>>>>>
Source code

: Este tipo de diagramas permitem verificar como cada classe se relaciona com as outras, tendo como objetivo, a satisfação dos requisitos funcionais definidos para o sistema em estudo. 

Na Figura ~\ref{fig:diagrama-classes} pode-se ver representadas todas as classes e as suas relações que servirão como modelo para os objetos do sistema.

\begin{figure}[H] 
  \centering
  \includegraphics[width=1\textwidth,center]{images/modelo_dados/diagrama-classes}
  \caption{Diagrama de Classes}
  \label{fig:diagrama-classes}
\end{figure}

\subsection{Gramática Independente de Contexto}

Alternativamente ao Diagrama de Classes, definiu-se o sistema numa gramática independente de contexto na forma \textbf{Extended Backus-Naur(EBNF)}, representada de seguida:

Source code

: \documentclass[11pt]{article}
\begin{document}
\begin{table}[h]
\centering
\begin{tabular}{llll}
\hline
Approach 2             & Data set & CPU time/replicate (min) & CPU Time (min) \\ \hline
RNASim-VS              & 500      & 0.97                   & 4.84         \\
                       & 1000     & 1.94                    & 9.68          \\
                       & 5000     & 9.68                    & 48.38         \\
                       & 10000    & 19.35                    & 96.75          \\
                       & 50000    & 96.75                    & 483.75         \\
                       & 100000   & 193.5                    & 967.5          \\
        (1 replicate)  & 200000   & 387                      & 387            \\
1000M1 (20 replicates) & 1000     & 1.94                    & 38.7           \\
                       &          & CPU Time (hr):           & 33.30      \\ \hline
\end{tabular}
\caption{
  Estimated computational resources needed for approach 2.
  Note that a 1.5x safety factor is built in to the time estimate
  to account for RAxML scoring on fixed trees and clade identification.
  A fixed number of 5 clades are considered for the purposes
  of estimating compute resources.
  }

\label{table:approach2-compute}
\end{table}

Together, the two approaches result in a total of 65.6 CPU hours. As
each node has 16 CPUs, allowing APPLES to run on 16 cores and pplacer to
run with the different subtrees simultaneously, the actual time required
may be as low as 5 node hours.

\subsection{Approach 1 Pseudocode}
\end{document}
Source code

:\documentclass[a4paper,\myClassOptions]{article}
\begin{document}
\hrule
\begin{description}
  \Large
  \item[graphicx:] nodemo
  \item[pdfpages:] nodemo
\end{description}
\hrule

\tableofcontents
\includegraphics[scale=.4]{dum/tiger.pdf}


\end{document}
<<<<<
**Task directions**
Give the records again, exactly as they appear.

**Output of the task**
Source code

: Este tipo de diagramas permitem verificar como cada classe se relaciona com as outras, tendo como objetivo, a satisfação dos requisitos funcionais definidos para o sistema em estudo. 

Na Figura ~\ref{fig:diagrama-classes} pode-se ver representadas todas as classes e as suas relações que servirão como modelo para os objetos do sistema.

\begin{figure}[H] 
  \centering
  \includegraphics[width=1\textwidth,center]{images/modelo_dados/diagrama-classes}
  \caption{Diagrama de Classes}
  \label{fig:diagrama-classes}
\end{figure}

\subsection{Gramática Independente de Contexto}

Alternativamente ao Diagrama de Classes, definiu-se o sistema numa gramática independente de contexto na forma \textbf{Extended Backus-Naur(EBNF)}, representada de seguida:

Source code

: \documentclass[11pt]{article}
\begin{document}
\begin{table}[h]
\centering
\begin{tabular}{llll}
\hline
Approach 2             & Data set & CPU time/replicate (min) & CPU Time (min) \\ \hline
RNASim-VS              & 500      & 0.97                   & 4.84         \\
                       & 1000     & 1.94                    & 9.68          \\
                       & 5000     & 9.68                    & 48.38         \\
                       & 10000    & 19.35                    & 96.75          \\
                       & 50000    & 96.75                    & 483.75         \\
                       & 100000   & 193.5                    & 967.5          \\
        (1 replicate)  & 200000   & 387                      & 387            \\
1000M1 (20 replicates) & 1000     & 1.94                    & 38.7           \\
                       &          & CPU Time (hr):           & 33.30      \\ \hline
\end{tabular}
\caption{
  Estimated computational resources needed for approach 2.
  Note that a 1.5x safety factor is built in to the time estimate
  to account for RAxML scoring on fixed trees and clade identification.
  A fixed number of 5 clades are considered for the purposes
  of estimating compute resources.
  }

\label{table:approach2-compute}
\end{table}

Together, the two approaches result in a total of 65.6 CPU hours. As
each node has 16 CPUs, allowing APPLES to run on 16 cores and pplacer to
run with the different subtrees simultaneously, the actual time required
may be as low as 5 node hours.

\subsection{Approach 1 Pseudocode}
\end{document}
Source code

:\documentclass[a4paper,\myClassOptions]{article}
\begin{document}
\hrule
\begin{description}
  \Large
  \item[graphicx:] nodemo
  \item[pdfpages:] nodemo
\end{description}
\hrule

\tableofcontents
\includegraphics[scale=.4]{dum/tiger.pdf}


\end{document}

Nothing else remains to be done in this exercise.